What you are asked to do:
From the entries provided below, copy each line that contains the word "github".

Data records:
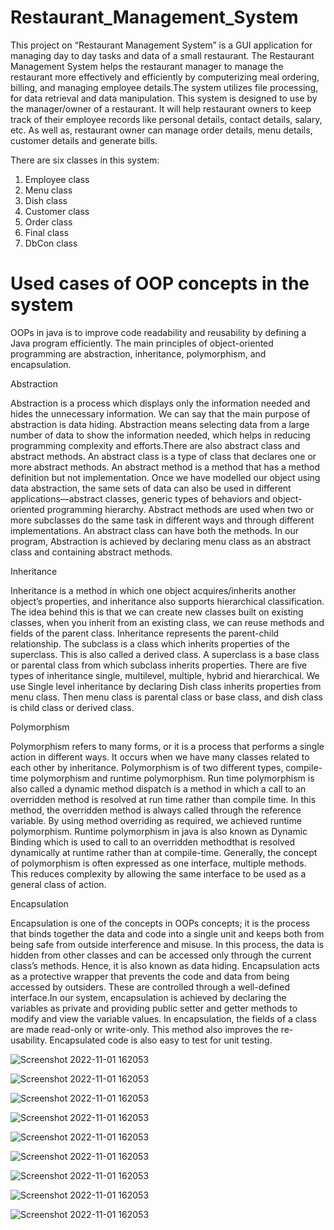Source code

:# Restaurant_Management_System

This project on “Restaurant Management System” is a GUI application for managing day to day tasks and data of a small restaurant. The Restaurant Management System helps the restaurant manager to manage the restaurant more effectively and efficiently by computerizing meal ordering, billing, and managing employee details.The system utilizes file processing, for data retrieval and data manipulation. This system is designed to use by the manager/owner of a restaurant. It will help restaurant owners to keep track of their employee records like personal details, contact details, salary, etc. As well as, restaurant owner can manage order details, menu details, customer details and generate bills.

There are six classes in this system:
1. Employee class
2. Menu class
3. Dish class
4. Customer class
5. Order class
6. Final class
7. DbCon class

# Used cases of OOP concepts in the system

OOPs in java is to improve code readability and reusability by defining a Java program efficiently. The main principles of object-oriented programming are abstraction, inheritance, polymorphism, and encapsulation.

Abstraction

Abstraction is a process which displays only the information needed and hides the unnecessary information. We can say that the main purpose of abstraction is data hiding. Abstraction means selecting data from a large number of data to show the information needed, which helps in reducing programming complexity and efforts.There are also abstract class and abstract methods. An abstract class is a type of class that declares one or more abstract methods. An abstract method is a method that has a method definition but not implementation. Once we have modelled our object using data abstraction, the same sets of data can also be used in different applications—abstract classes, generic types of behaviors and object-oriented programming hierarchy. Abstract methods are used when two or more subclasses do the same task in different ways and through different implementations. An abstract class can have both the methods. In our program, Abstraction is achieved by declaring menu class as an abstract class and containing abstract methods.

Inheritance 

Inheritance is a method in which one object acquires/inherits another object’s properties, and inheritance also supports hierarchical classification. The idea behind this is that we can create new classes built on existing classes, when you inherit from an existing class, we can reuse methods and fields of the parent class. Inheritance represents the parent-child relationship. The subclass is a class which inherits properties of the superclass. This is also called a derived class. A superclass is a base class or parental class from which subclass inherits properties. There are five types of inheritance single, multilevel, multiple, hybrid and hierarchical. We use Single level inheritance by declaring Dish class inherits properties from menu class. Then menu class is parental class or base class, and dish class is child class or derived class.

Polymorphism 

Polymorphism refers to many forms, or it is a process that performs a single action in different ways. It occurs when we have many classes related to each other by inheritance. Polymorphism is of two different types, compile-time polymorphism and runtime polymorphism. Run time polymorphism is also called a dynamic method dispatch is a method in which a call to an overridden method is resolved at run time rather than compile time. In this method, the overridden method is always called through the reference variable. By using method overriding as required, we achieved runtime polymorphism. Runtime polymorphism in java is also known as Dynamic Binding which is used to call to an overridden methodthat is resolved dynamically at runtime rather than at compile-time. Generally, the concept of polymorphism is often expressed as one interface, multiple methods. This reduces complexity by allowing the same interface to be used as a general class of action.

Encapsulation 

Encapsulation is one of the concepts in OOPs concepts; it is the process that binds together the data and code into a single unit and keeps both from being safe from outside interference and misuse. In this process, the data is hidden from other classes and can be accessed only through the current class’s methods. Hence, it is also known as data hiding. Encapsulation acts as a protective wrapper that prevents the code and data from being accessed by outsiders. These are controlled through a well-defined interface.In our system, encapsulation is achieved by declaring the variables as private and providing public setter and getter methods to modify and view the variable values. In encapsulation, the fields of a class are made read-only or write-only. This method also improves the re-usability. Encapsulated code is also easy to test for unit testing.


![Screenshot 2022-11-01 162053](https://github.com/Cham99mahe/Restaurant_Management_System/blob/main/1.PNG)

![Screenshot 2022-11-01 162053](https://github.com/Cham99mahe/Restaurant_Management_System/blob/main/2.PNG)

![Screenshot 2022-11-01 162053](https://github.com/Cham99mahe/Restaurant_Management_System/blob/main/3.PNG)

![Screenshot 2022-11-01 162053](https://github.com/Cham99mahe/Restaurant_Management_System/blob/main/4.PNG)

![Screenshot 2022-11-01 162053](https://github.com/Cham99mahe/Restaurant_Management_System/blob/main/5.PNG)

![Screenshot 2022-11-01 162053](https://github.com/Cham99mahe/Restaurant_Management_System/blob/main/6.PNG)

![Screenshot 2022-11-01 162053](https://github.com/Cham99mahe/Restaurant_Management_System/blob/main/7.PNG)

![Screenshot 2022-11-01 162053](https://github.com/Cham99mahe/Restaurant_Management_System/blob/main/8.PNG)

![Screenshot 2022-11-01 162053](https://github.com/Cham99mahe/Restaurant_Management_System/blob/main/9.PNG)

Solution:
![Screenshot 2022-11-01 162053](https://github.com/Cham99mahe/Restaurant_Management_System/blob/main/1.PNG)
![Screenshot 2022-11-01 162053](https://github.com/Cham99mahe/Restaurant_Management_System/blob/main/2.PNG)
![Screenshot 2022-11-01 162053](https://github.com/Cham99mahe/Restaurant_Management_System/blob/main/3.PNG)
![Screenshot 2022-11-01 162053](https://github.com/Cham99mahe/Restaurant_Management_System/blob/main/4.PNG)
![Screenshot 2022-11-01 162053](https://github.com/Cham99mahe/Restaurant_Management_System/blob/main/5.PNG)
![Screenshot 2022-11-01 162053](https://github.com/Cham99mahe/Restaurant_Management_System/blob/main/6.PNG)
![Screenshot 2022-11-01 162053](https://github.com/Cham99mahe/Restaurant_Management_System/blob/main/7.PNG)
![Screenshot 2022-11-01 162053](https://github.com/Cham99mahe/Restaurant_Management_System/blob/main/8.PNG)
![Screenshot 2022-11-01 162053](https://github.com/Cham99mahe/Restaurant_Management_System/blob/main/9.PNG)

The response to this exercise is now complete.